▶ _WHAT THE TASK ASKS_
Starting at the first line of the data below, retype every line up to and including the one containing "standard deviation increases.".

· · · · · · ·

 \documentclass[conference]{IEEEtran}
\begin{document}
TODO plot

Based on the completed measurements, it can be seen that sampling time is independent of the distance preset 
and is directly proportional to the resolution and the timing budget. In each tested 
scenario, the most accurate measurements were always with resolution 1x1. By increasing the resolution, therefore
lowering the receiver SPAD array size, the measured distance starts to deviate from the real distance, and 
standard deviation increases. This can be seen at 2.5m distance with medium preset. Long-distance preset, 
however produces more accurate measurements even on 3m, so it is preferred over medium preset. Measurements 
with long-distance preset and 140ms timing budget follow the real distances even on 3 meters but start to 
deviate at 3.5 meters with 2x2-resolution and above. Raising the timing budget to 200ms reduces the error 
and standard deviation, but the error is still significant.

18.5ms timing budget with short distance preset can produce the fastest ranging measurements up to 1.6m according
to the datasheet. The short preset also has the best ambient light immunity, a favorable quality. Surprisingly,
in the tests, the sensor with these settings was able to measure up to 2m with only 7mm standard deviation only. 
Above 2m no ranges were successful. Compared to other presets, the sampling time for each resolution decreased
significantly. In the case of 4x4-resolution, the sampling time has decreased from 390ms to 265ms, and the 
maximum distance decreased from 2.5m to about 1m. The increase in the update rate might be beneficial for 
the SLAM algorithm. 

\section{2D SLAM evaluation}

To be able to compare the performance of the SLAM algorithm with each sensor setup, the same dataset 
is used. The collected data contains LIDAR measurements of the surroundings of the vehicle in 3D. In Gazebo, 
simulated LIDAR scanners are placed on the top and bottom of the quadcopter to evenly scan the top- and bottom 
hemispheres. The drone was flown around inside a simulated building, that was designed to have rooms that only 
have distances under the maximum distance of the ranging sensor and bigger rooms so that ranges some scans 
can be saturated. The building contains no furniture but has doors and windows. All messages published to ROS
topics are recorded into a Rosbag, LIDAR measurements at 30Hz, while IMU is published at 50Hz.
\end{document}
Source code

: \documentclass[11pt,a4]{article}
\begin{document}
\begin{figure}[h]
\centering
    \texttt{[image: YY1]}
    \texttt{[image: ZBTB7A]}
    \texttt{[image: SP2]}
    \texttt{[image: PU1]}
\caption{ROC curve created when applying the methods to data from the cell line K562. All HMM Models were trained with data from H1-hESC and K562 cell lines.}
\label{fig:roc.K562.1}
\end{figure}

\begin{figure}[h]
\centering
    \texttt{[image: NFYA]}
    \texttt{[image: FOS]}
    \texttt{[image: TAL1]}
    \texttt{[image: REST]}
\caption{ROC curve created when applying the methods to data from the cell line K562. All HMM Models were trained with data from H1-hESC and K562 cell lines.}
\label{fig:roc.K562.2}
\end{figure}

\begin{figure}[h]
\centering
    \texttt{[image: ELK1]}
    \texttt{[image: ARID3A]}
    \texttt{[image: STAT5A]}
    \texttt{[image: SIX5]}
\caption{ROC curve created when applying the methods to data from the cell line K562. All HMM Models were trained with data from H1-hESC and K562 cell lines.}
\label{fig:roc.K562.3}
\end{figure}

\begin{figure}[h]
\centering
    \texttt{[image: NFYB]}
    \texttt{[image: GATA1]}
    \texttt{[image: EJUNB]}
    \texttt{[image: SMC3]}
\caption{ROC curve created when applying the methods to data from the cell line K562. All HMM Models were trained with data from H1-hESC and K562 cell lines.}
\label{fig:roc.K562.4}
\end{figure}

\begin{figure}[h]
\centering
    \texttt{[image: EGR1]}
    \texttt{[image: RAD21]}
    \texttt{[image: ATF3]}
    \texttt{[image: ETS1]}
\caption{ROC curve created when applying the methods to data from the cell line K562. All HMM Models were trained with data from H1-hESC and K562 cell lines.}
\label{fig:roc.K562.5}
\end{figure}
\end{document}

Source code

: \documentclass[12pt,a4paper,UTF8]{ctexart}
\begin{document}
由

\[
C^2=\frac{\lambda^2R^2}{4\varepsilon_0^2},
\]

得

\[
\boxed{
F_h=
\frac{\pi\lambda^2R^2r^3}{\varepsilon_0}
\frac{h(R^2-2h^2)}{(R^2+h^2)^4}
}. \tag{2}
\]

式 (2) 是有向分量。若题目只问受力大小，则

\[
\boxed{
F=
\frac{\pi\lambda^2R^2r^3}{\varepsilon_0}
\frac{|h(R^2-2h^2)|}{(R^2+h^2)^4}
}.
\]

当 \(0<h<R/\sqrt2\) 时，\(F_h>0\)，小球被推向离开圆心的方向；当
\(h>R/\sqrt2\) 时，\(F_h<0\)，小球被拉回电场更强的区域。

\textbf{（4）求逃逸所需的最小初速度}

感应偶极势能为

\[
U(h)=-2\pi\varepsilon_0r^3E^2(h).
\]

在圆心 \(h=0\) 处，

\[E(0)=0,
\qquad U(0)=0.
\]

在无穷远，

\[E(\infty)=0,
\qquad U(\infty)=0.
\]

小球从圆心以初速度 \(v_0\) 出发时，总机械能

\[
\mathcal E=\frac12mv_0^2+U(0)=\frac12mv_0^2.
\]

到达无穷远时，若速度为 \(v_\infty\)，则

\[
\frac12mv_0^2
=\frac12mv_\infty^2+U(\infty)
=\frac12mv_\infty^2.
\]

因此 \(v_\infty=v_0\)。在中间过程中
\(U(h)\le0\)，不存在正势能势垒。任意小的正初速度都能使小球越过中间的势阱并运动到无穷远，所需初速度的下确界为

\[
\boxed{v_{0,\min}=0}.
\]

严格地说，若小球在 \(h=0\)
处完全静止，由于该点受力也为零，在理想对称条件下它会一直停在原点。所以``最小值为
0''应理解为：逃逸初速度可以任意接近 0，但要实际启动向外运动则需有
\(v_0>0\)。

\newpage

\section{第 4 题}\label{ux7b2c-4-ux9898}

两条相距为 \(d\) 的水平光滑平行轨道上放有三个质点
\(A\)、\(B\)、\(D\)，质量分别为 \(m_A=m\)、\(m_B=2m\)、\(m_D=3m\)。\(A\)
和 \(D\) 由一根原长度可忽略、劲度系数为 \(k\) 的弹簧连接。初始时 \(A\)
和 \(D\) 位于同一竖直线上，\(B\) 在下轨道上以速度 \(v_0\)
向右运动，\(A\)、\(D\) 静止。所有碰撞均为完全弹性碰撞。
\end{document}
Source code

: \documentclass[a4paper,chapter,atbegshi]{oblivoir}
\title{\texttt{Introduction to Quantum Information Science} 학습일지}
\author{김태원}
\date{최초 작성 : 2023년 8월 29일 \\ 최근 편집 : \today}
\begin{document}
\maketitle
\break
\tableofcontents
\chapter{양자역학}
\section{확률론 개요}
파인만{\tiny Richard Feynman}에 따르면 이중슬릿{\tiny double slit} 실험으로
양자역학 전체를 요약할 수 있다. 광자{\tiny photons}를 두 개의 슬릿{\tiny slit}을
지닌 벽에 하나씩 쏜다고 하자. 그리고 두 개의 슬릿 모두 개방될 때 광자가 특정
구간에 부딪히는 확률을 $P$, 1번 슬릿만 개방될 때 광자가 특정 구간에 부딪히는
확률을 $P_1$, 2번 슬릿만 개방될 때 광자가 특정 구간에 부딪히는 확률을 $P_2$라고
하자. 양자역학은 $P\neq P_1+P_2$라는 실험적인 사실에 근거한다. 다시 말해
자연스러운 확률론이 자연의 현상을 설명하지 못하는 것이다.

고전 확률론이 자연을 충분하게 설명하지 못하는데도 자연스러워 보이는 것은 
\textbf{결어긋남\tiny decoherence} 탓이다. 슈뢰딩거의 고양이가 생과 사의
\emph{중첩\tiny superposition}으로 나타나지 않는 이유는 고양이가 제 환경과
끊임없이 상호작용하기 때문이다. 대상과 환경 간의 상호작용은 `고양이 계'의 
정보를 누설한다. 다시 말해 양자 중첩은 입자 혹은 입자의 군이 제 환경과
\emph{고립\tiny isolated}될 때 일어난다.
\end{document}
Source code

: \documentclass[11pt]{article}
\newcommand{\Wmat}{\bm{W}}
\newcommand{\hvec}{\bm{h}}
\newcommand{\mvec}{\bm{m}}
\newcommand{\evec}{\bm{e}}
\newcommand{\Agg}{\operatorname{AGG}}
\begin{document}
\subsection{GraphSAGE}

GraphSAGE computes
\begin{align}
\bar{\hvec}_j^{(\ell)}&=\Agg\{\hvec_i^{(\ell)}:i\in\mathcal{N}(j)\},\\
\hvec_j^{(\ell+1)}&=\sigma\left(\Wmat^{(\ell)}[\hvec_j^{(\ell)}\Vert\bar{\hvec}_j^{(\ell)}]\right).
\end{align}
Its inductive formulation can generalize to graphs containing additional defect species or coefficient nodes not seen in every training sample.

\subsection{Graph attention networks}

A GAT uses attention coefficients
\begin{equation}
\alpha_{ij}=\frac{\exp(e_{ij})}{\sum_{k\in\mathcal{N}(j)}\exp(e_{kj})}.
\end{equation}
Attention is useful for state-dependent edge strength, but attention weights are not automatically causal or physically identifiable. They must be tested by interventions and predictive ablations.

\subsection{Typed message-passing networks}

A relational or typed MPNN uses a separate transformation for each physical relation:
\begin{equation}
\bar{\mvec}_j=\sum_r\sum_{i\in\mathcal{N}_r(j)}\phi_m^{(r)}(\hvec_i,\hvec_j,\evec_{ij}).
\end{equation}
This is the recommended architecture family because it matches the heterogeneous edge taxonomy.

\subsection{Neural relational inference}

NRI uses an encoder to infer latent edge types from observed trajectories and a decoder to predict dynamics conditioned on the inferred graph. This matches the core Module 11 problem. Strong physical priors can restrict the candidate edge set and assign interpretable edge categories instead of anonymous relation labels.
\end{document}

· · · · · · ·

▶ _FINISHED TASK_
 \documentclass[conference]{IEEEtran}
\begin{document}
TODO plot

Based on the completed measurements, it can be seen that sampling time is independent of the distance preset 
and is directly proportional to the resolution and the timing budget. In each tested 
scenario, the most accurate measurements were always with resolution 1x1. By increasing the resolution, therefore
lowering the receiver SPAD array size, the measured distance starts to deviate from the real distance, and 
standard deviation increases. This can be seen at 2.5m distance with medium preset. Long-distance preset, 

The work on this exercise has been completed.